** What needs to be done **
Give the count of lines below that include the word "packet", and say nothing else.

** Data supplied **
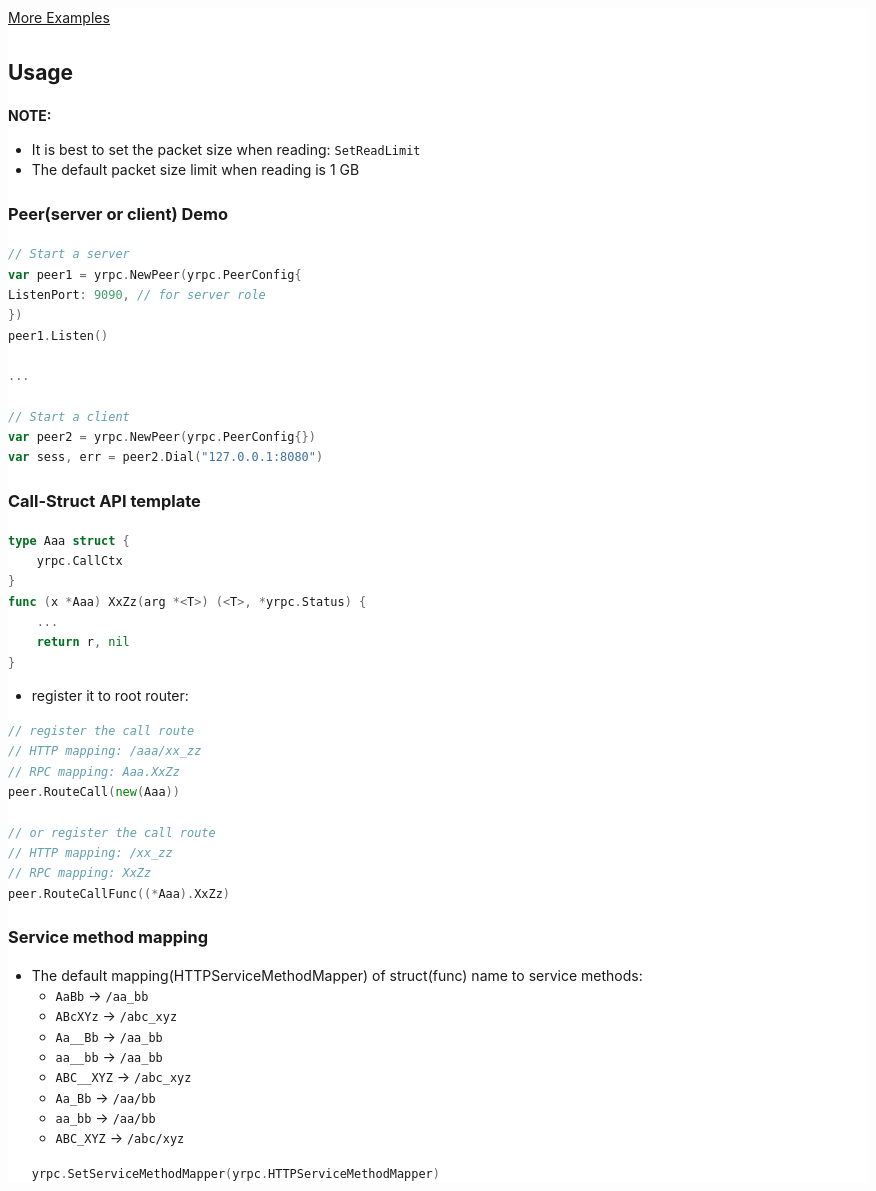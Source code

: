 [More Examples](https://github.com/sqos/yrpc/tree/main/examples)

## Usage

**NOTE:**

- It is best to set the packet size when reading: `SetReadLimit`
- The default packet size limit when reading is 1 GB

### Peer(server or client) Demo

```go
// Start a server
var peer1 = yrpc.NewPeer(yrpc.PeerConfig{
ListenPort: 9090, // for server role
})
peer1.Listen()

...

// Start a client
var peer2 = yrpc.NewPeer(yrpc.PeerConfig{})
var sess, err = peer2.Dial("127.0.0.1:8080")
```

### Call-Struct API template

```go
type Aaa struct {
    yrpc.CallCtx
}
func (x *Aaa) XxZz(arg *<T>) (<T>, *yrpc.Status) {
    ...
    return r, nil
}
```

- register it to root router:

```go
// register the call route
// HTTP mapping: /aaa/xx_zz
// RPC mapping: Aaa.XxZz
peer.RouteCall(new(Aaa))

// or register the call route
// HTTP mapping: /xx_zz
// RPC mapping: XxZz
peer.RouteCallFunc((*Aaa).XxZz)
```

### Service method mapping

- The default mapping(HTTPServiceMethodMapper) of struct(func) name to service methods:
    - `AaBb` -> `/aa_bb`
    - `ABcXYz` -> `/abc_xyz`
    - `Aa__Bb` -> `/aa_bb`
    - `aa__bb` -> `/aa_bb`
    - `ABC__XYZ` -> `/abc_xyz`
    - `Aa_Bb` -> `/aa/bb`
    - `aa_bb` -> `/aa/bb`
    - `ABC_XYZ` -> `/abc/xyz`
    ```go
    yrpc.SetServiceMethodMapper(yrpc.HTTPServiceMethodMapper)
    ```
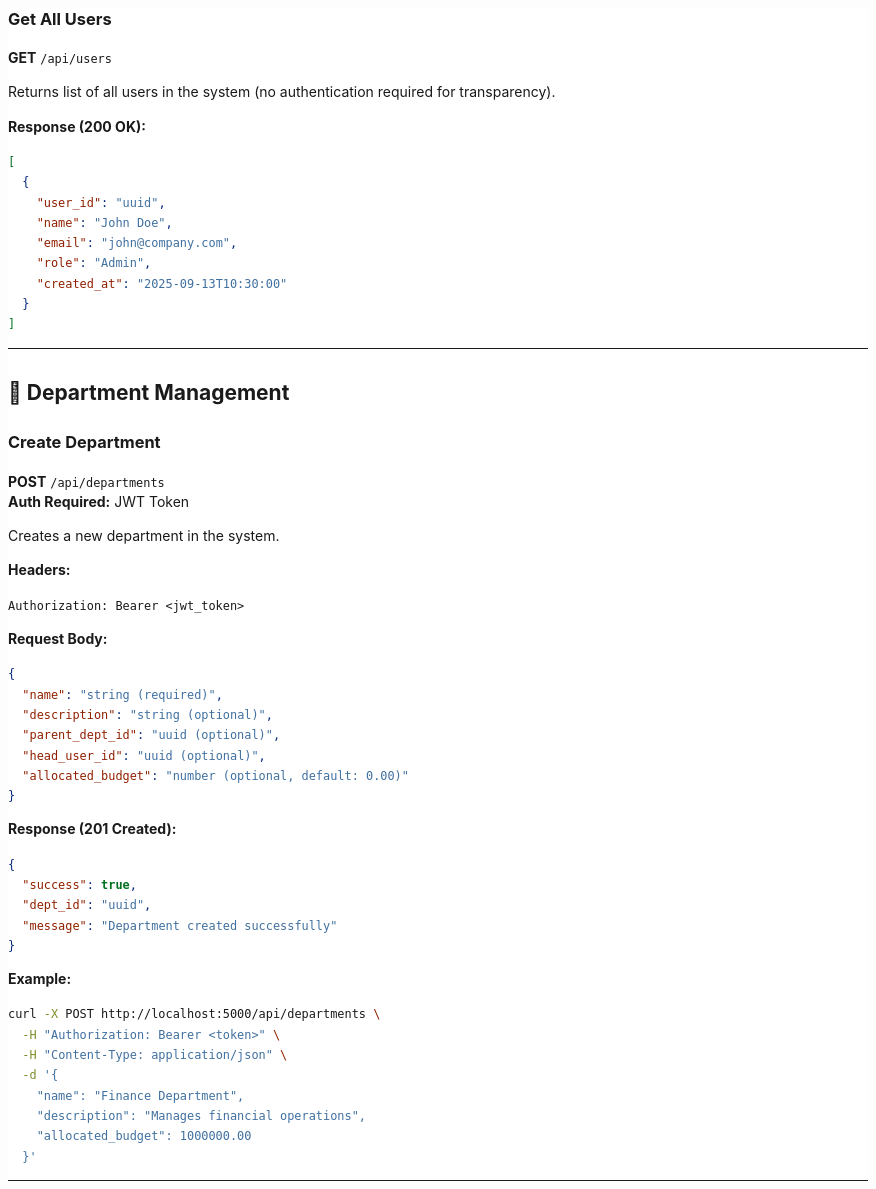 
### Get All Users
**GET** `/api/users`

Returns list of all users in the system (no authentication required for transparency).

**Response (200 OK):**
```json
[
  {
    "user_id": "uuid",
    "name": "John Doe",
    "email": "john@company.com",
    "role": "Admin",
    "created_at": "2025-09-13T10:30:00"
  }
]
```

---

## 🏢 Department Management

### Create Department
**POST** `/api/departments`  
**Auth Required:** JWT Token

Creates a new department in the system.

**Headers:**
```
Authorization: Bearer <jwt_token>
```

**Request Body:**
```json
{
  "name": "string (required)",
  "description": "string (optional)",
  "parent_dept_id": "uuid (optional)",
  "head_user_id": "uuid (optional)",
  "allocated_budget": "number (optional, default: 0.00)"
}
```

**Response (201 Created):**
```json
{
  "success": true,
  "dept_id": "uuid",
  "message": "Department created successfully"
}
```

**Example:**
```bash
curl -X POST http://localhost:5000/api/departments \
  -H "Authorization: Bearer <token>" \
  -H "Content-Type: application/json" \
  -d '{
    "name": "Finance Department",
    "description": "Manages financial operations",
    "allocated_budget": 1000000.00
  }'
```

---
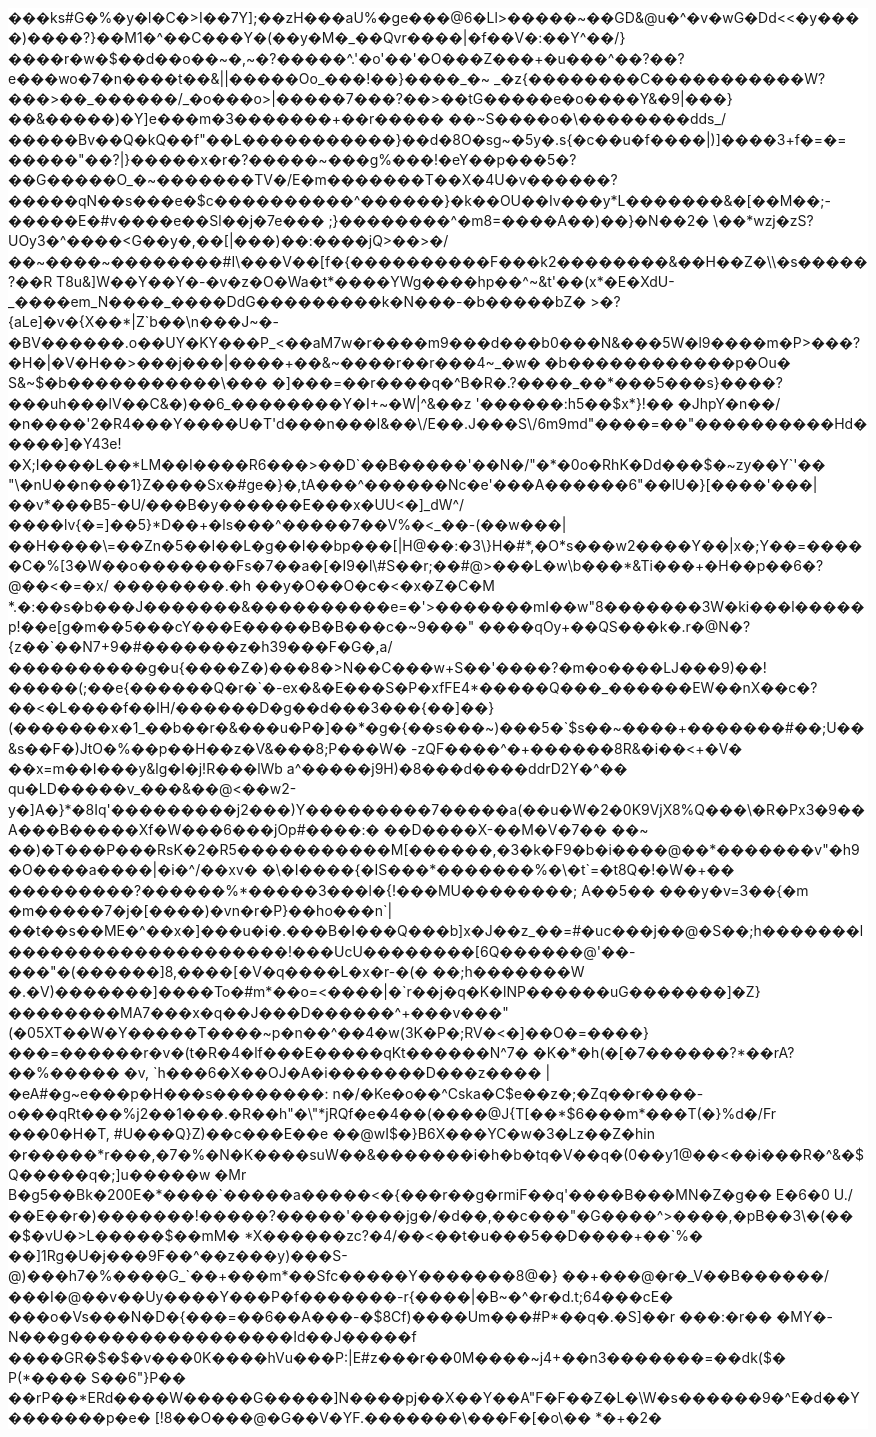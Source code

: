 <body><p>���ks#G�%�y�l�C�&gt;I��7Y];��zH���aU%�ge���@6�Ll&gt;�����~��GD&amp;@u�^�v�wG�Dd&lt;&lt;�y����)����?}��M1�^��C���Y�(��y�M�_��Qvr����|�f��V�:��Y^��/}����r�w�$��d��o��~�,~�?�����^.'�o'��'�O���Z���+�u���^��?��?e���wo�7�n����t��&amp;||�����Oo_���!��}����_�~	_�z{��������C�����������W?���&gt;��_������/_�o���o&gt;|�����7���?��&gt;��tG�����e�o����Y&amp;�9|���}��&amp;�����)�Y]e���m�3�������+��r�����
��~S����o�\��������dds_/�����Bv��Q�kQ��f"��L�����������}��d�8O�sg~�5y�.s{�c��u�f����|)]����3+f�=�=	�����"��?|}�����x�r�?�����~���g%���!�eY��p���5�?��G�����O_�~�������TV�/E�m�������T��X�4U�v������?�����qN��s���e�$c����������^������}�k��OU��Iv���y*L�������&amp;�[��M��;<t>-�����E�#v����e��Sl��j�7e���
;}��������^�m8=����A��)��}�N��2�
\��*wzj�zS?UOy3�^����&lt;G��y�,��[|���)��:����jQ&gt;��&gt;�/��~����~��������#I\���V��[f�{����������F���k2��������&amp;��H��Z�\\�s�����?��R	T8u&amp;]W��Y��Y�-�v�z�O�Wa�t*����YWg����hp��^~&amp;t'��(x*�E�XdU-_����em_N����_����DdG���������k�N���-�b�����bZ�
&gt;�?{aLe]�v�{X��*|Z`b��\n���J~�-�BV������.o��UY�KY���P_&lt;��aM7w�r����m9���d���b0���N&amp;���5W�l9����m�P&gt;���?�H�|�V�H��&gt;���j���|����+��&amp;~����r��r���4~_�w�	�b������������p�Ou� S&amp;~$�b�����������\���
�]���=��r����q�^B�R�.?����_��*���5���s}����?���uh���lV��C&amp;�)��6_��������Y�I+~�W|^&amp;��z '������:h5��$x*}!��
�JhpY�n��/�n����'2�R4���Y����U�T'd���n���l&amp;��\/E��.J���S\/6m9md"����=��"����������Hd�����]�Y43e!�X;I����L��*LM��I����R6���&gt;��D`��B�����'��N�/"�*�0o�RhK�Dd���$�~zy��Y`'��	"\�nU��n���1}Z����Sx�#ge�}�,tA���^������Nc�e'���A������6"��lU�}[����'���|��v*���B5-�U/���B�y������E���x�UU&lt;�]_dW^/����lv{�=]��5}*D��+�ls���^�����7��V%�&lt;_��-(��w���|��H����\=��Zn�5��I��L�g��I��bp���[|H@��:�3\}H�#*,�O*s���w2����Y��|x�;Y��=�����C�%[3�W��o�������Fs�7<we>��a�[�I9�l\#S��r;��#@&gt;���L�w\b���*&amp;Ti���+�H��p��6�?@��&lt;�=�x/
��������.�h
��y�O��O�c�&lt;�x�Z�C�M	*.�:��s�b���J�������&amp;����������e=�'&gt;�������mI��w"8�������3W�ki���l�����p!��e[g�m��5���cY���E�����B�B���c�~9���"
����qOy+��QS���k�.r�@N�?{z��`��N7+9�#�������z�h39���F�G�,a/����������g�u{����Z�)���8�&gt;N��C���w+S��'����?�m�o����LJ���9)��!�����(;��e{������Q�r�`�-ex�&amp;�E���S�P�xfFE4*�����Q���_������EW��nX��c�?��&lt;�L����f��lH/������D�g��d���3���{��]��}(�������x�1_��b��r�&amp;���u�P�]��*�g�{��s���~)���5�`$s��~����+�������#��;U��&amp;s��F�)JtO�%��p��H��z�V&amp;���8;P���W�
-zQF����^�+������8R&amp;�i��&lt;+�V�	��x=m��I���y&amp;lg�l�j!R���lWb	a^�����j9H)�8���d����ddrD2Y�^��	qu�LD�����v_���&amp;��@&lt;��w2-y�]A�}*�8Iq'���������j2���)Y���������7�����a(��u�W�2�0K9VjX8%Q���\�R�Px3�9��A���B�����Xf�W���6���jOp#����:�	��D����X-��M�V�7��
��~	��)�T���P���RsK�2�R5�����������M[������,�3�k�F9�b�i����@��*�������v"�h9�O����a����|�i�^/��xv�
�\�I����{�IS���*�������%�\�t`=�t8Q�!�W�+��
���������?������%*�����3���l�{!���MU��������; A��5�� ���y�v=3��{�m
�m�����7�j�[����)�vn�r�P}��ho���n`|��t��s��ME�^��x�]���u�i�.���B�I���Q���b]x�J��z_��=#�uc���j��@�S��;h�������l��������������������!���UcU��������[6Q������@'��-���"�(������]8,����[�V�q����L�x�r-�(�
��;h�������W	�.�V)�������]����To�#m*��o=&lt;����|�`r��j�q�K�lNP������uG�������]�Z}��������MA7���x�q��J���D������^+���v���"(�05XT��W�Y�����T����~p�n��^��4�w(3K�P�;RV�&lt;�]��O�=����}���=������r�v�(t�R�4�lf���E�����qKt������N^7�
�K�*�h(�[�7������?*��rA?��%����� �v,
`h���6�X��OJ�A�i�������D���z���� |�eA#�g~e���p�H���s��������:
n�/�Ke�o��^Cska�C$e��z�;�Zq��r����-o���qRt���%j2��1���.�R��h"�\"*jRQf�e�4��(����@J{T[��*$6���m*���T(�}%d�/Fr
���0�H�T, #U���Q}Z)��c���E��e	��@wI$�}B6X���YC�w�3�Lz��Z�hin
�r�����*r���,�7�%�N�K����suW��&amp;�������i�h�b�tq�V��q�(0��y1@��&lt;��i���R�^&amp;�$Q�����q�;]u�����w �Mr	B�g5��Bk�200E�*����`�����a�����&lt;�{���r��g�rmiF��q'����B���MN�Z�g��
E�6�0
U./��E��r�)�������!�����?�����'����jg�/�d��,��c���"�G����^&gt;����,�pB��3\�(�� �$�vU�&gt;L�����$��mM�	*X������zc?�4/��&lt;��t�u���5��D����+��`%� ��]1Rg�U�j���9F��^��z���y)���S-@)���h7�%����G_`��+���m*��Sfc�����Y�������8@�}
��+���@�r�_V��B������/���I�@��v��Uy����Y���P�f�������-r{����|�B~�^�r�d.t;64���cE�
���o�Vs���N�D�{���=��6��A���-�$8Cf)����Um���#P*��q�.�S]��r	���:�r�� �MY�-N���g����������������Id��J�����f ����GR�$�$�v���0K����hVu���P:|E#z���r��0M����~j4+��n3�������=��dk($�
P(*����	S��6"}P��	��rP��*ERd����W�����G�����]N����pj��X��Y��A"F�F��Z�L�\W�s������9�^E�d��Y�������p�e�
[!8��O���@�G��V�YF.�������\���F�[�o\��
*�+�2�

** Exercise solution **
2